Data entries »
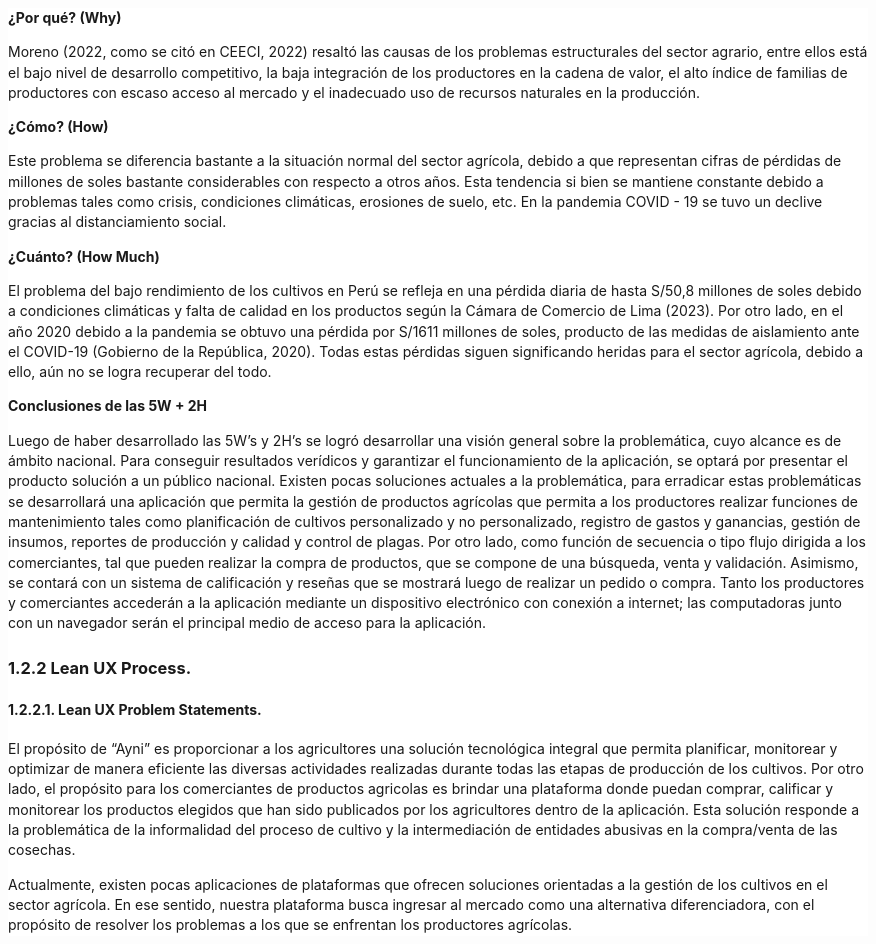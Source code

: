 **¿Por qué? (Why)**

Moreno (2022, como se citó en CEECI, 2022) resaltó las causas de los problemas estructurales del sector agrario, entre ellos está el bajo nivel de desarrollo competitivo, la baja integración de los productores en la cadena de valor, el alto índice de familias de productores con escaso acceso al mercado y el inadecuado uso de recursos naturales en la producción.

**¿Cómo? (How)**

Este problema se diferencia bastante a la situación normal del sector agrícola, debido a que representan cifras de pérdidas de millones de soles bastante considerables con respecto a otros años. Esta tendencia si bien se mantiene constante debido a problemas tales como crisis, condiciones climáticas, erosiones de suelo, etc. En la pandemia COVID - 19 se tuvo un declive gracias al distanciamiento social.

**¿Cuánto? (How Much)**

El problema del bajo rendimiento de los cultivos en Perú se refleja en una pérdida diaria de hasta S/50,8 millones de soles debido a condiciones climáticas y falta de calidad en los productos según la Cámara de Comercio de Lima (2023). Por otro lado, en el año 2020 debido a la pandemia se obtuvo una pérdida por S/1611 millones de soles, producto de las medidas de aislamiento ante el COVID-19 (Gobierno de la República, 2020). Todas estas pérdidas siguen significando heridas para el sector agrícola, debido a ello, aún no se logra recuperar del todo.

**Conclusiones de las 5W + 2H**

Luego de haber desarrollado las 5W’s y 2H’s se logró desarrollar una visión general sobre la problemática, cuyo alcance es de ámbito nacional. Para conseguir resultados verídicos y garantizar el funcionamiento de la aplicación, se optará por presentar el producto solución a un público nacional. Existen pocas soluciones actuales a la problemática, para erradicar estas problemáticas se desarrollará una aplicación que permita la gestión de productos agrícolas que permita a los productores realizar funciones de mantenimiento tales como planificación de cultivos personalizado y no personalizado, registro de gastos y ganancias, gestión de insumos, reportes de producción y calidad y control de plagas. Por otro lado, como función de secuencia o tipo flujo dirigida a los comerciantes, tal que pueden realizar la compra de productos, que se compone de una búsqueda, venta y validación. Asimismo, se contará con un sistema de calificación y reseñas que se mostrará luego de realizar un pedido o compra. Tanto los productores y comerciantes accederán a la aplicación mediante un dispositivo electrónico con conexión a internet; las computadoras junto con un navegador serán el principal medio de acceso para la aplicación.

### 1.2.2 Lean UX Process.
#### 1.2.2.1. Lean UX Problem Statements.

El propósito de “Ayni” es proporcionar a los agricultores una solución tecnológica integral que permita planificar, monitorear y optimizar de manera eficiente las diversas actividades realizadas durante todas las etapas de producción de los cultivos. Por otro lado, el propósito para los comerciantes de productos agricolas es brindar una plataforma donde puedan comprar, calificar y monitorear los productos elegidos que han sido publicados por los agricultores dentro de la aplicación. Esta solución responde a la problemática de la informalidad del proceso de cultivo y la intermediación de entidades abusivas en la compra/venta de las cosechas.


Actualmente, existen pocas aplicaciones de plataformas que ofrecen soluciones orientadas a la gestión de los cultivos en el sector agrícola. En ese sentido, nuestra plataforma busca ingresar al mercado como una alternativa diferenciadora, con el propósito de resolver los problemas a los que se enfrentan los productores agrícolas.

ABOUT THIS EXERCISE » The answer must repeat every record exactly, with all pictures left out.

SOLVED PROBLEM »
Source code

: **¿Por qué? (Why)**

Moreno (2022, como se citó en CEECI, 2022) resaltó las causas de los problemas estructurales del sector agrario, entre ellos está el bajo nivel de desarrollo competitivo, la baja integración de los productores en la cadena de valor, el alto índice de familias de productores con escaso acceso al mercado y el inadecuado uso de recursos naturales en la producción.

**¿Cómo? (How)**

Este problema se diferencia bastante a la situación normal del sector agrícola, debido a que representan cifras de pérdidas de millones de soles bastante considerables con respecto a otros años. Esta tendencia si bien se mantiene constante debido a problemas tales como crisis, condiciones climáticas, erosiones de suelo, etc. En la pandemia COVID - 19 se tuvo un declive gracias al distanciamiento social.

**¿Cuánto? (How Much)**

El problema del bajo rendimiento de los cultivos en Perú se refleja en una pérdida diaria de hasta S/50,8 millones de soles debido a condiciones climáticas y falta de calidad en los productos según la Cámara de Comercio de Lima (2023). Por otro lado, en el año 2020 debido a la pandemia se obtuvo una pérdida por S/1611 millones de soles, producto de las medidas de aislamiento ante el COVID-19 (Gobierno de la República, 2020). Todas estas pérdidas siguen significando heridas para el sector agrícola, debido a ello, aún no se logra recuperar del todo.

**Conclusiones de las 5W + 2H**

Luego de haber desarrollado las 5W’s y 2H’s se logró desarrollar una visión general sobre la problemática, cuyo alcance es de ámbito nacional. Para conseguir resultados verídicos y garantizar el funcionamiento de la aplicación, se optará por presentar el producto solución a un público nacional. Existen pocas soluciones actuales a la problemática, para erradicar estas problemáticas se desarrollará una aplicación que permita la gestión de productos agrícolas que permita a los productores realizar funciones de mantenimiento tales como planificación de cultivos personalizado y no personalizado, registro de gastos y ganancias, gestión de insumos, reportes de producción y calidad y control de plagas. Por otro lado, como función de secuencia o tipo flujo dirigida a los comerciantes, tal que pueden realizar la compra de productos, que se compone de una búsqueda, venta y validación. Asimismo, se contará con un sistema de calificación y reseñas que se mostrará luego de realizar un pedido o compra. Tanto los productores y comerciantes accederán a la aplicación mediante un dispositivo electrónico con conexión a internet; las computadoras junto con un navegador serán el principal medio de acceso para la aplicación.

### 1.2.2 Lean UX Process.
#### 1.2.2.1. Lean UX Problem Statements.

El propósito de “Ayni” es proporcionar a los agricultores una solución tecnológica integral que permita planificar, monitorear y optimizar de manera eficiente las diversas actividades realizadas durante todas las etapas de producción de los cultivos. Por otro lado, el propósito para los comerciantes de productos agricolas es brindar una plataforma donde puedan comprar, calificar y monitorear los productos elegidos que han sido publicados por los agricultores dentro de la aplicación. Esta solución responde a la problemática de la informalidad del proceso de cultivo y la intermediación de entidades abusivas en la compra/venta de las cosechas.


Actualmente, existen pocas aplicaciones de plataformas que ofrecen soluciones orientadas a la gestión de los cultivos en el sector agrícola. En ese sentido, nuestra plataforma busca ingresar al mercado como una alternativa diferenciadora, con el propósito de resolver los problemas a los que se enfrentan los productores agrícolas.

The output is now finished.